American mycologist (1877-1854)

Vera Katherine Charles (1877–1954) was an American mycologist. She was one of the first women to be appointed to professional positions within the U.S. Department of Agriculture. Charles coauthored several articles on mushrooms while working for the USDA.

==Education==
Charles graduated from Mount Holyoke College, and received her PhD from Cornell University College of Agriculture and Life Sciences in 1903. While in school, she primarily studied mycology, but also focused on plant pathology. After graduation, she began to work for the USDA, where she worked for many years in the Office of Mycological Collections and its successors.

==Career and research==
During her early career as a mycologist, Charles often worked with Flora Wambaugh Patterson, the first female mycologist in the USDA. During the 1910s and 1920s, they published many coauthored papers. These papers were held in high regard by Charles' and Patterson's contemporaries. This partnership continued until Patterson's death in 1928.

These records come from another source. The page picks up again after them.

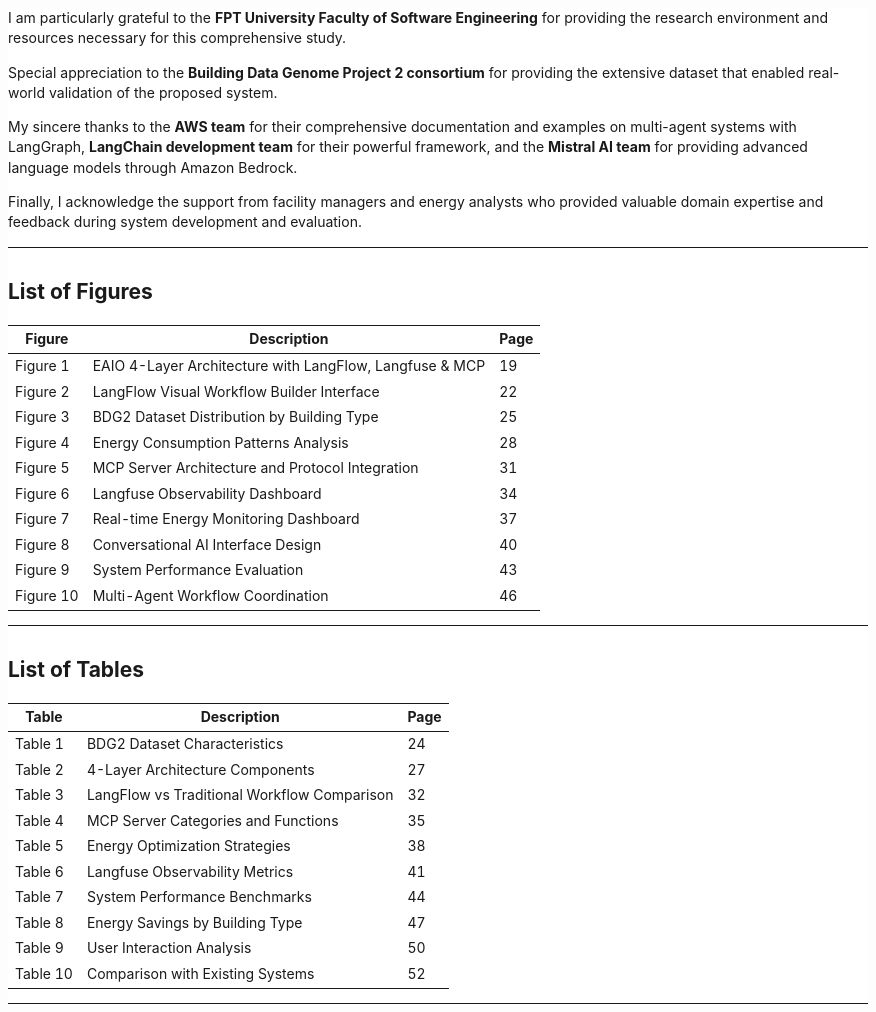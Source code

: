 I am particularly grateful to the **FPT University Faculty of Software Engineering** for providing the research environment and resources necessary for this comprehensive study.

Special appreciation to the **Building Data Genome Project 2 consortium** for providing the extensive dataset that enabled real-world validation of the proposed system.

My sincere thanks to the **AWS team** for their comprehensive documentation and examples on multi-agent systems with LangGraph, **LangChain development team** for their powerful framework, and the **Mistral AI team** for providing advanced language models through Amazon Bedrock.

Finally, I acknowledge the support from facility managers and energy analysts who provided valuable domain expertise and feedback during system development and evaluation.

---

## List of Figures

| Figure | Description | Page |
|--------|-------------|------|
| Figure 1 | EAIO 4-Layer Architecture with LangFlow, Langfuse & MCP | 19 |
| Figure 2 | LangFlow Visual Workflow Builder Interface | 22 |
| Figure 3 | BDG2 Dataset Distribution by Building Type | 25 |
| Figure 4 | Energy Consumption Patterns Analysis | 28 |
| Figure 5 | MCP Server Architecture and Protocol Integration | 31 |
| Figure 6 | Langfuse Observability Dashboard | 34 |
| Figure 7 | Real-time Energy Monitoring Dashboard | 37 |
| Figure 8 | Conversational AI Interface Design | 40 |
| Figure 9 | System Performance Evaluation | 43 |
| Figure 10 | Multi-Agent Workflow Coordination | 46 |

---

## List of Tables

| Table | Description | Page |
|-------|-------------|------|
| Table 1 | BDG2 Dataset Characteristics | 24 |
| Table 2 | 4-Layer Architecture Components | 27 |
| Table 3 | LangFlow vs Traditional Workflow Comparison | 32 |
| Table 4 | MCP Server Categories and Functions | 35 |
| Table 5 | Energy Optimization Strategies | 38 |
| Table 6 | Langfuse Observability Metrics | 41 |
| Table 7 | System Performance Benchmarks | 44 |
| Table 8 | Energy Savings by Building Type | 47 |
| Table 9 | User Interaction Analysis | 50 |
| Table 10 | Comparison with Existing Systems | 52 |

---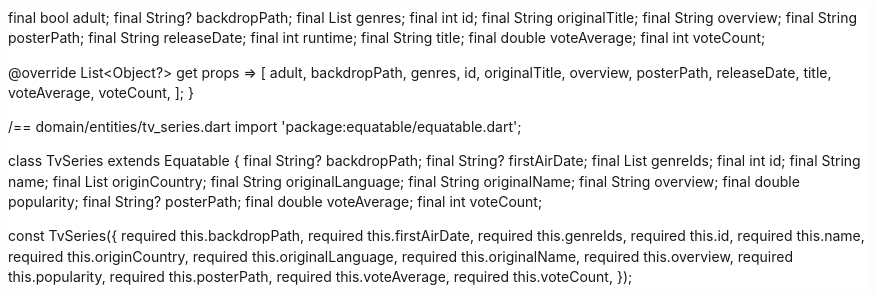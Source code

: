   final bool adult;
  final String? backdropPath;
  final List<Genre> genres;
  final int id;
  final String originalTitle;
  final String overview;
  final String posterPath;
  final String releaseDate;
  final int runtime;
  final String title;
  final double voteAverage;
  final int voteCount;

  @override
  List<Object?> get props => [
        adult,
        backdropPath,
        genres,
        id,
        originalTitle,
        overview,
        posterPath,
        releaseDate,
        title,
        voteAverage,
        voteCount,
      ];
}


/== domain/entities/tv_series.dart
import 'package:equatable/equatable.dart';

class TvSeries extends Equatable {
  final String? backdropPath;
  final String? firstAirDate;
  final List<int> genreIds;
  final int id;
  final String name;
  final List<String> originCountry;
  final String originalLanguage;
  final String originalName;
  final String overview;
  final double popularity;
  final String? posterPath;
  final double voteAverage;
  final int voteCount;

  const TvSeries({
    required this.backdropPath,
    required this.firstAirDate,
    required this.genreIds,
    required this.id,
    required this.name,
    required this.originCountry,
    required this.originalLanguage,
    required this.originalName,
    required this.overview,
    required this.popularity,
    required this.posterPath,
    required this.voteAverage,
    required this.voteCount,
  });
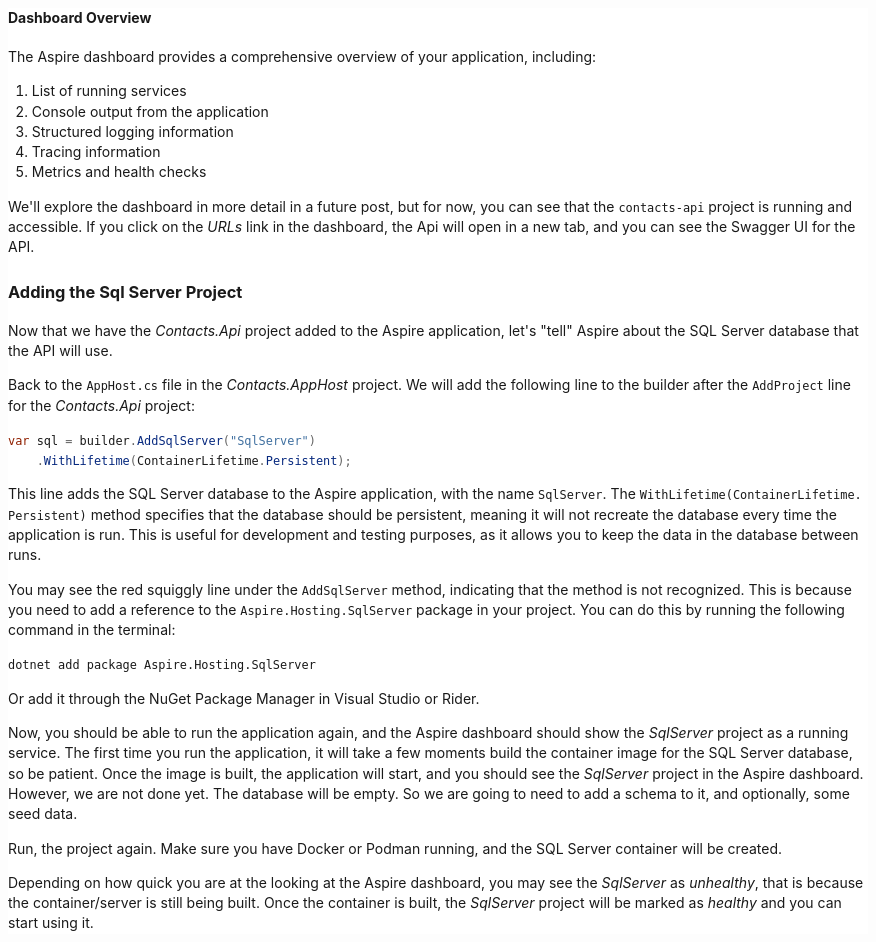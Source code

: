 #### Dashboard Overview

The Aspire dashboard provides a comprehensive overview of your application, including:

1. List of running services
2. Console output from the application
3. Structured logging information
4. Tracing information
5. Metrics and health checks

We'll explore the dashboard in more detail in a future post, but for now, you can see that the `contacts-api` project is running and accessible.  If you click on the *URLs* link in the dashboard, the Api will open in a new tab, and you can see the Swagger UI for the API.

### Adding the Sql Server Project

Now that we have the *Contacts.Api* project added to the Aspire application, let's "tell" Aspire about the SQL Server database that the API will use.

Back to the `AppHost.cs` file in the *Contacts.AppHost* project. We will add the following line to the builder after the `AddProject` line for the *Contacts.Api* project:

```csharp
var sql = builder.AddSqlServer("SqlServer")   
    .WithLifetime(ContainerLifetime.Persistent);
```

This line adds the SQL Server database to the Aspire application, with the name `SqlServer`. The `WithLifetime(ContainerLifetime.Persistent)` method specifies that the database should be persistent, meaning it will not recreate the database every time the application is run. This is useful for development and testing purposes, as it allows you to keep the data in the database between runs.

You may see the red squiggly line under the `AddSqlServer` method, indicating that the method is not recognized. This is because you need to add a reference to the `Aspire.Hosting.SqlServer` package in your project. You can do this by running the following command in the terminal:

```bash
dotnet add package Aspire.Hosting.SqlServer
```

Or add it through the NuGet Package Manager in Visual Studio or Rider.

Now, you should be able to run the application again, and the Aspire dashboard should show the *SqlServer* project as a running service. The first time you run the application, it will take a few moments build the container image for the SQL Server database, so be patient. Once the image is built, the application will start, and you should see the *SqlServer* project in the Aspire dashboard.  However, we are not done yet.  The database will be empty. So we are going to need to add a schema to it, and optionally, some seed data.

Run, the project again.  Make sure you have Docker or Podman running, and the SQL Server container will be created.

Depending on how quick you are at the looking at the Aspire dashboard, you may see the *SqlServer* as *unhealthy*, that is because the container/server is still being built.  Once the container is built, the *SqlServer* project will be marked as *healthy* and you can start using it.
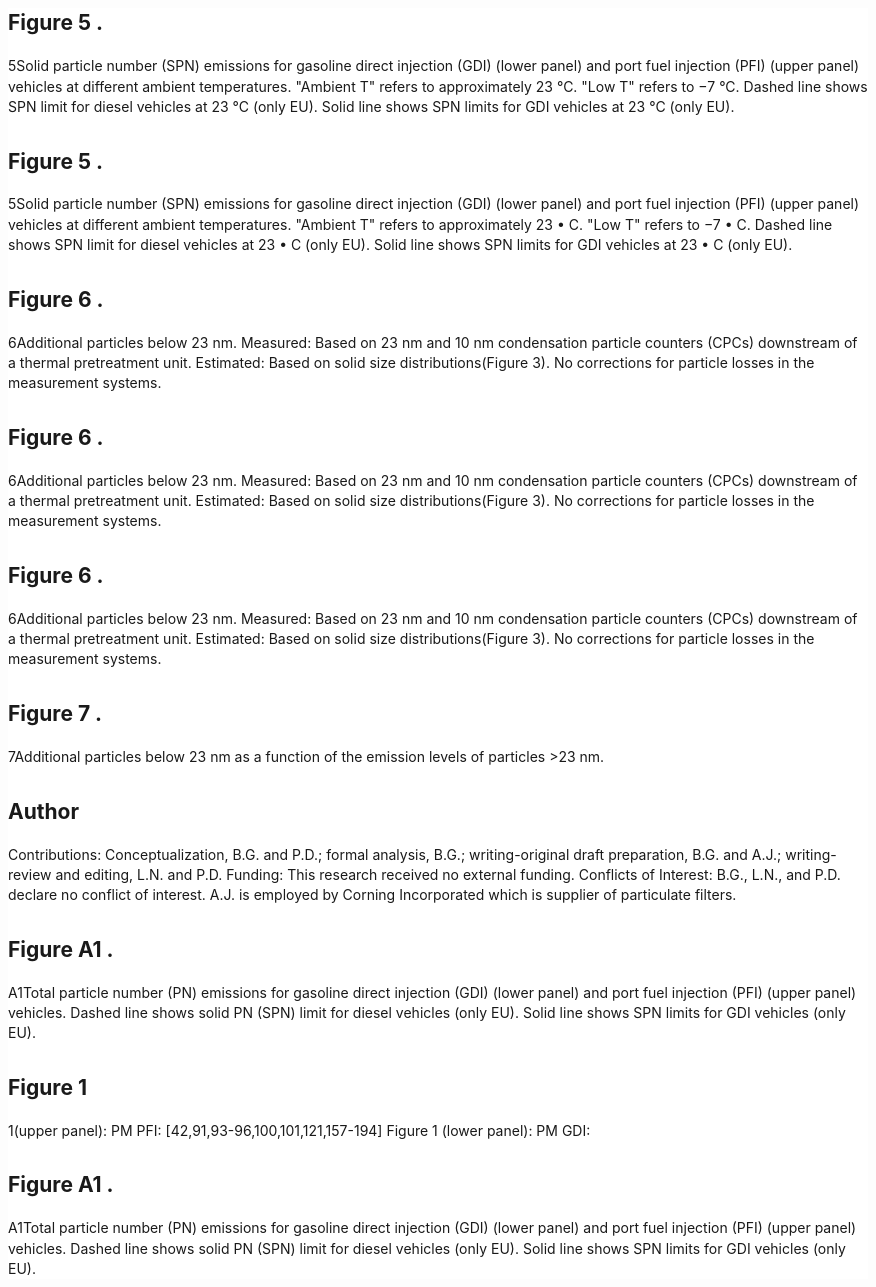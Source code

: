 ## Figure 5 .
5Solid particle number (SPN) emissions for gasoline direct injection (GDI) (lower panel) and port fuel injection (PFI) (upper panel) vehicles at different ambient temperatures. "Ambient T" refers to approximately 23 °C. "Low T" refers to −7 °C. Dashed line shows SPN limit for diesel vehicles at 23 °C (only EU). Solid line shows SPN limits for GDI vehicles at 23 °C (only EU).

## Figure 5 .
5Solid particle number (SPN) emissions for gasoline direct injection (GDI) (lower panel) and port fuel injection (PFI) (upper panel) vehicles at different ambient temperatures. "Ambient T" refers to approximately 23 • C. "Low T" refers to −7 • C. Dashed line shows SPN limit for diesel vehicles at 23 • C (only EU). Solid line shows SPN limits for GDI vehicles at 23 • C (only EU).

## Figure 6 .
6Additional particles below 23 nm. Measured: Based on 23 nm and 10 nm condensation particle counters (CPCs) downstream of a thermal pretreatment unit. Estimated: Based on solid size distributions(Figure 3). No corrections for particle losses in the measurement systems.

## Figure 6 .
6Additional particles below 23 nm. Measured: Based on 23 nm and 10 nm condensation particle counters (CPCs) downstream of a thermal pretreatment unit. Estimated: Based on solid size distributions(Figure 3). No corrections for particle losses in the measurement systems.

## Figure 6 .
6Additional particles below 23 nm. Measured: Based on 23 nm and 10 nm condensation particle counters (CPCs) downstream of a thermal pretreatment unit. Estimated: Based on solid size distributions(Figure 3). No corrections for particle losses in the measurement systems.

## Figure 7 .
7Additional particles below 23 nm as a function of the emission levels of particles >23 nm.

## Author
Contributions: Conceptualization, B.G. and P.D.; formal analysis, B.G.; writing-original draft preparation, B.G. and A.J.; writing-review and editing, L.N. and P.D. Funding: This research received no external funding. Conflicts of Interest: B.G., L.N., and P.D. declare no conflict of interest. A.J. is employed by Corning Incorporated which is supplier of particulate filters.

## Figure A1 .
A1Total particle number (PN) emissions for gasoline direct injection (GDI) (lower panel) and port fuel injection (PFI) (upper panel) vehicles. Dashed line shows solid PN (SPN) limit for diesel vehicles (only EU). Solid line shows SPN limits for GDI vehicles (only EU).

## Figure 1
1(upper panel): PM PFI: [42,91,93-96,100,101,121,157-194] Figure 1 (lower panel): PM GDI:

## Figure A1 .
A1Total particle number (PN) emissions for gasoline direct injection (GDI) (lower panel) and port fuel injection (PFI) (upper panel) vehicles. Dashed line shows solid PN (SPN) limit for diesel vehicles (only EU). Solid line shows SPN limits for GDI vehicles (only EU).
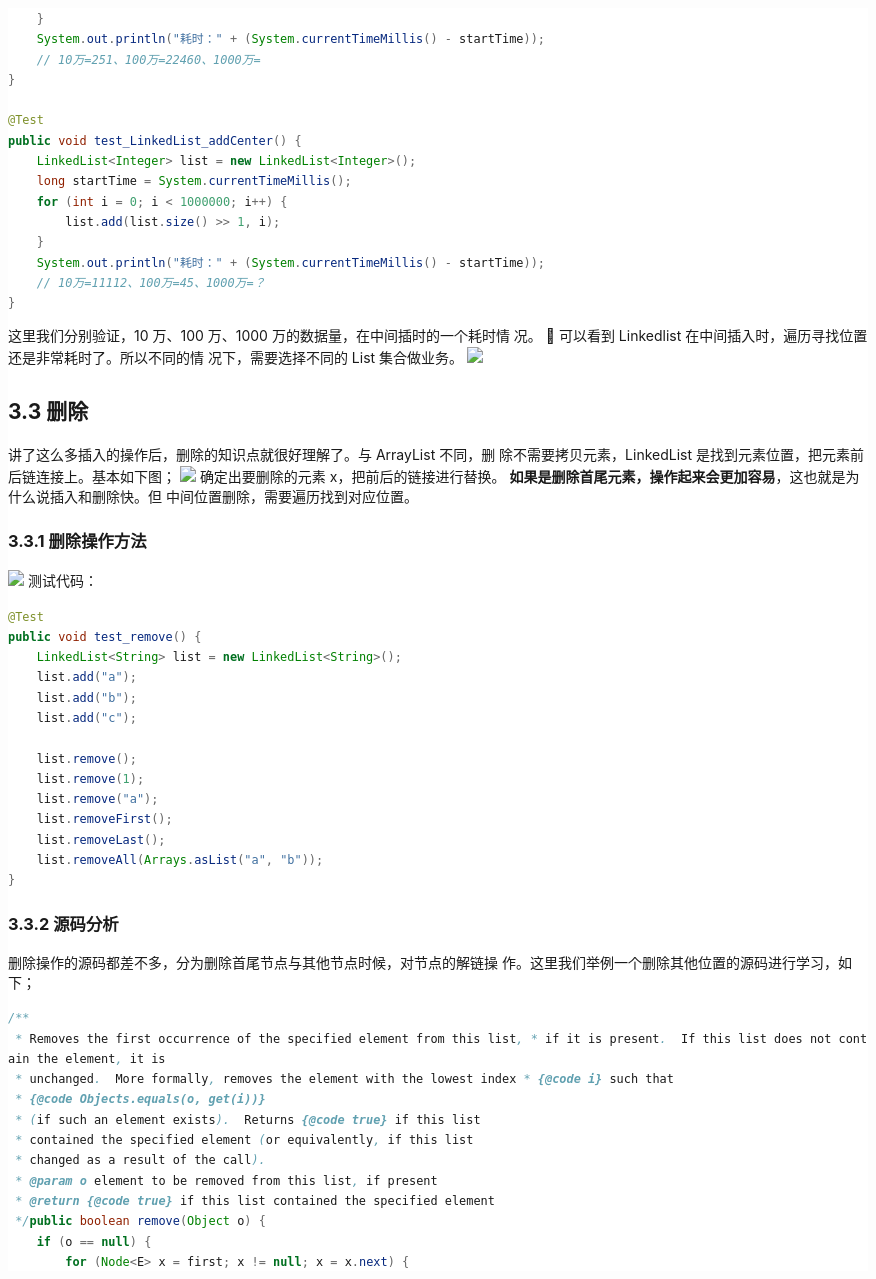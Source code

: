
```java
    }  
    System.out.println("耗时：" + (System.currentTimeMillis() - startTime));  
    // 10万=251、100万=22460、1000万=  
}  
  
@Test  
public void test_LinkedList_addCenter() {  
    LinkedList<Integer> list = new LinkedList<Integer>();  
    long startTime = System.currentTimeMillis();  
    for (int i = 0; i < 1000000; i++) {  
        list.add(list.size() >> 1, i);  
    }  
    System.out.println("耗时：" + (System.currentTimeMillis() - startTime));  
    // 10万=11112、100万=45、1000万=？  
}
```
这里我们分别验证，10 万、100 万、1000 万的数据量，在中间插时的一个耗时情 况。  可以看到 Linkedlist 在中间插入时，遍历寻找位置还是非常耗时了。所以不同的情 况下，需要选择不同的 List 集合做业务。
![](https://image-1307616428.cos.ap-beijing.myqcloud.com/Obsidian/202305041619283.png)

## 3.3 删除
讲了这么多插入的操作后，删除的知识点就很好理解了。与 ArrayList 不同，删 除不需要拷贝元素，LinkedList 是找到元素位置，把元素前后链连接上。基本如下图；
![](https://image-1307616428.cos.ap-beijing.myqcloud.com/Obsidian/202305041620235.png)
确定出要删除的元素 x，把前后的链接进行替换。 
**如果是删除首尾元素，操作起来会更加容易**，这也就是为什么说插入和删除快。但 中间位置删除，需要遍历找到对应位置。
### 3.3.1 删除操作方法
![](https://image-1307616428.cos.ap-beijing.myqcloud.com/Obsidian/202305041621237.png)
测试代码：
```java
@Test  
public void test_remove() {  
    LinkedList<String> list = new LinkedList<String>();  
    list.add("a");  
    list.add("b");  
    list.add("c");  
  
    list.remove();  
    list.remove(1);  
    list.remove("a");  
    list.removeFirst();  
    list.removeLast();  
    list.removeAll(Arrays.asList("a", "b"));  
}
```
### 3.3.2 源码分析
删除操作的源码都差不多，分为删除首尾节点与其他节点时候，对节点的解链操 作。这里我们举例一个删除其他位置的源码进行学习，如下；
```java
/**  
 * Removes the first occurrence of the specified element from this list, * if it is present.  If this list does not contain the element, it is 
 * unchanged.  More formally, removes the element with the lowest index * {@code i} such that  
 * {@code Objects.equals(o, get(i))}  
 * (if such an element exists).  Returns {@code true} if this list  
 * contained the specified element (or equivalently, if this list 
 * changed as a result of the call).  
 * @param o element to be removed from this list, if present  
 * @return {@code true} if this list contained the specified element  
 */public boolean remove(Object o) {  
    if (o == null) {  
        for (Node<E> x = first; x != null; x = x.next) {  
```
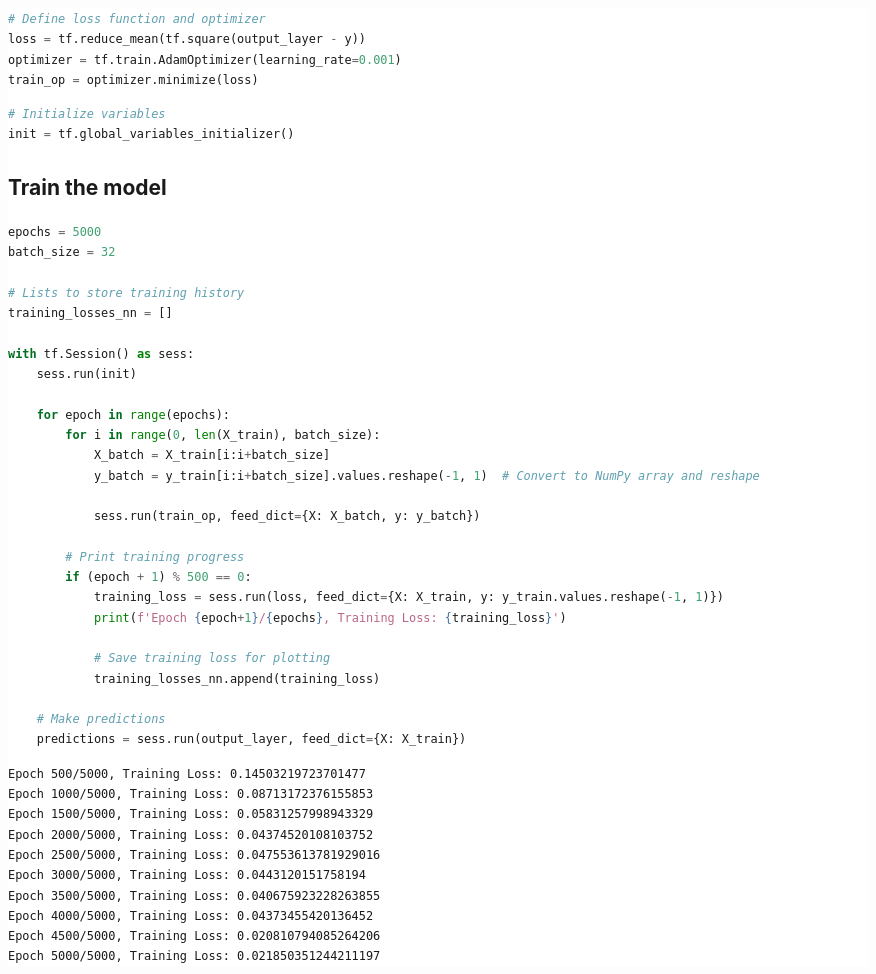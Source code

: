 

```python
# Define loss function and optimizer
loss = tf.reduce_mean(tf.square(output_layer - y))
optimizer = tf.train.AdamOptimizer(learning_rate=0.001)
train_op = optimizer.minimize(loss)
```


```python
# Initialize variables
init = tf.global_variables_initializer()
```

## Train the model


```python
epochs = 5000
batch_size = 32

# Lists to store training history
training_losses_nn = []

with tf.Session() as sess:
    sess.run(init)

    for epoch in range(epochs):
        for i in range(0, len(X_train), batch_size):
            X_batch = X_train[i:i+batch_size]
            y_batch = y_train[i:i+batch_size].values.reshape(-1, 1)  # Convert to NumPy array and reshape

            sess.run(train_op, feed_dict={X: X_batch, y: y_batch})

        # Print training progress
        if (epoch + 1) % 500 == 0:
            training_loss = sess.run(loss, feed_dict={X: X_train, y: y_train.values.reshape(-1, 1)})
            print(f'Epoch {epoch+1}/{epochs}, Training Loss: {training_loss}')
            
            # Save training loss for plotting
            training_losses_nn.append(training_loss)

    # Make predictions
    predictions = sess.run(output_layer, feed_dict={X: X_train})
```

    Epoch 500/5000, Training Loss: 0.14503219723701477
    Epoch 1000/5000, Training Loss: 0.08713172376155853
    Epoch 1500/5000, Training Loss: 0.05831257998943329
    Epoch 2000/5000, Training Loss: 0.04374520108103752
    Epoch 2500/5000, Training Loss: 0.047553613781929016
    Epoch 3000/5000, Training Loss: 0.0443120151758194
    Epoch 3500/5000, Training Loss: 0.040675923228263855
    Epoch 4000/5000, Training Loss: 0.04373455420136452
    Epoch 4500/5000, Training Loss: 0.020810794085264206
    Epoch 5000/5000, Training Loss: 0.021850351244211197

Charles was responsible for inspecting many imported plants prior to the Plant Quarantine Act, enacted in 1912. Through inspecting these plants for signs of disease, Charles and her lab were the first to report and categorize potato wart disease. Charles and Patterson became primarily responsible for fungus research with the Pathological Collections after the organization of Plant Disease Survey in 1917. Charles also conducted research and publish articles on the fungal pathogens that North American insects face. Her knowledge of agarics, specifically the identification of edible and poisonous fungi, meant that for many years she was the government expert. Her Some common mushrooms and how to know them published in 1931 and twice revised was still among the most frequently requested publications from the US Department of Agriculture in the mid-1950s.

In 1931 she published Introduction to Mushroom Hunting. In addition, she contributed a chapter to a 1935 book on careers for women. Her chapter was entitled "The Mycologist." Even after retiring on 30 June 1942, Charles collaborated with other mycologists. However, eventually Charles' eyesight weakened to the point that she could no longer use a microscope but she continued writing. During her career she was author or co-author of over 37 books and scientific papers, as well as assisting other mycologists with descriptions of new species.

==Selected publications==
- Charles VK. "Occurrence of Lasiodiplodia on Theobroma cacao and Mangifera indica". The Journal of Mycology, Vol. 12, No. 4 (1906), pp. 145–146
- Charles VK. "A fungus on lace bugs" Mycologia, Vol. 29, No. 2 (1937), pp. 216–221
- Charles VK. "An entomogenous fungus on spider mites on water Hyacinth" Mycologia, Vol. 32, No. 4 (1940), pp. 537–540
- Charles VK. "A fungous disease of codling moth larvae" Mycologia, Vol. 33, No. 4 (1941), pp. 344–349
- Charles VK. "Mushroom poisoning caused by Lactaria glaucescens" Mycologia, Vol. 34, No. 1 (1942), pp. 112–113
- Charles VK. "Some common mushrooms and how to know them. United States Department of Agriculture, no. 143 Washington, D.C. (1946)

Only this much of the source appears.